---------- Entries supplied
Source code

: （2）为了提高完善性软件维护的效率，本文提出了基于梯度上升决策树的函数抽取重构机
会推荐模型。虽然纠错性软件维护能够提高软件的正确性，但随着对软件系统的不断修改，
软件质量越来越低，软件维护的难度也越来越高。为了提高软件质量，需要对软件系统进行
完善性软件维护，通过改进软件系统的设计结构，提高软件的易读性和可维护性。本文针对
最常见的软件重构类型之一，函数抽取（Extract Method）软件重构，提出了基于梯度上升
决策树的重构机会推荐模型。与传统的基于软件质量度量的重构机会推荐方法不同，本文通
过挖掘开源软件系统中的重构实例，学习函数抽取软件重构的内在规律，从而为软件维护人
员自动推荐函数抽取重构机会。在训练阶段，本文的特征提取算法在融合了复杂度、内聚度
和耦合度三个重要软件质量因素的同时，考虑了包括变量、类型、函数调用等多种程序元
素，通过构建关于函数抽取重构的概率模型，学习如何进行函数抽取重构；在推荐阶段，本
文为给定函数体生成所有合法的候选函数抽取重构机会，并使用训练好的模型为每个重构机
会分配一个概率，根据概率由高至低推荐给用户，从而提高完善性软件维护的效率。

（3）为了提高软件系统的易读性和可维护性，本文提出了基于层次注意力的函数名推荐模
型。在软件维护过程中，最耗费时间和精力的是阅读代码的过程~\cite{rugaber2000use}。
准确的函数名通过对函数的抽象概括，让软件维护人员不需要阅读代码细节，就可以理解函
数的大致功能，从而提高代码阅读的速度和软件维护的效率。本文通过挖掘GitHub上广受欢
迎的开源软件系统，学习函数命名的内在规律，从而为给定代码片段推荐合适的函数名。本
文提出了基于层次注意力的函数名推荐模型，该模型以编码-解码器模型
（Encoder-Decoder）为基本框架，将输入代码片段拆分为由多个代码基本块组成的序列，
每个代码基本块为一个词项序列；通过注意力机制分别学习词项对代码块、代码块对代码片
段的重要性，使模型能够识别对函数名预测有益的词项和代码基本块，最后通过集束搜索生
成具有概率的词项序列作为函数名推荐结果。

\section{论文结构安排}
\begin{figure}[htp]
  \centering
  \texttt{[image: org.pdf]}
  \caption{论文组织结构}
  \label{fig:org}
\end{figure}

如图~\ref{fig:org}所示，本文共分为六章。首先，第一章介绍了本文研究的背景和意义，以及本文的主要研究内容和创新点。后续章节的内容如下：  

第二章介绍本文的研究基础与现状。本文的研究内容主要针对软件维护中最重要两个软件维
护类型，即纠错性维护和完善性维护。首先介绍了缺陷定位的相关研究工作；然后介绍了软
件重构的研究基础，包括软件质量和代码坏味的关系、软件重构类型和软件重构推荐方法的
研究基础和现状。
--------------------
---------- Entries supplied
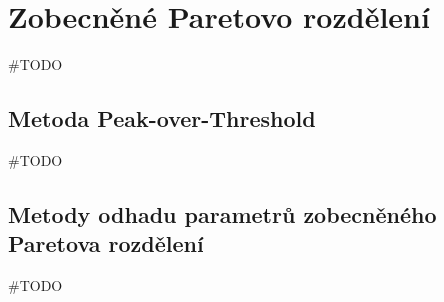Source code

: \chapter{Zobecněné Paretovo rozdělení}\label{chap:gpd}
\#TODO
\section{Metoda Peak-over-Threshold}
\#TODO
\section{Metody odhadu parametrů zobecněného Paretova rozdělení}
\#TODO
--------------------
---------- Entries supplied
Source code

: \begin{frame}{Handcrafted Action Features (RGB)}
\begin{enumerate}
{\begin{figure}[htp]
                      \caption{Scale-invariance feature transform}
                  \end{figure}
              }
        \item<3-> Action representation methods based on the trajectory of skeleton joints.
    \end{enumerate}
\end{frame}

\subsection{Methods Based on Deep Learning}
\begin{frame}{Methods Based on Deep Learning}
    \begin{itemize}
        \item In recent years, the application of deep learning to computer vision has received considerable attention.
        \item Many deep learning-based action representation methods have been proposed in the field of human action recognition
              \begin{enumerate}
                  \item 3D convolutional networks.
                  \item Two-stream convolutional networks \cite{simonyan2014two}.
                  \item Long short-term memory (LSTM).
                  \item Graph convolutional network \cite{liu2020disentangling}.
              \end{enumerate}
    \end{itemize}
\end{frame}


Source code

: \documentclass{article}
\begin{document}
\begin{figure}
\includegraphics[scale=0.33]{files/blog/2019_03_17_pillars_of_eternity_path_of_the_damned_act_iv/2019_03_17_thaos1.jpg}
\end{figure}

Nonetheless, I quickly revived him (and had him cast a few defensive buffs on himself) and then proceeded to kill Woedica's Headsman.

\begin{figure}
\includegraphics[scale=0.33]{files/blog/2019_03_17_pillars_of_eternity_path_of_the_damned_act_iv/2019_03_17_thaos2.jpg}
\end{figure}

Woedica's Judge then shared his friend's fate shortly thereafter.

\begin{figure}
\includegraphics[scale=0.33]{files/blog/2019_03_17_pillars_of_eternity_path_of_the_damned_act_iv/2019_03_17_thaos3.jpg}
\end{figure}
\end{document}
--------------------
Prompt: Each line above that contains the word "label" should be returned.

Response area:
  \label{fig:org}
: \chapter{Zobecněné Paretovo rozdělení}\label{chap:gpd}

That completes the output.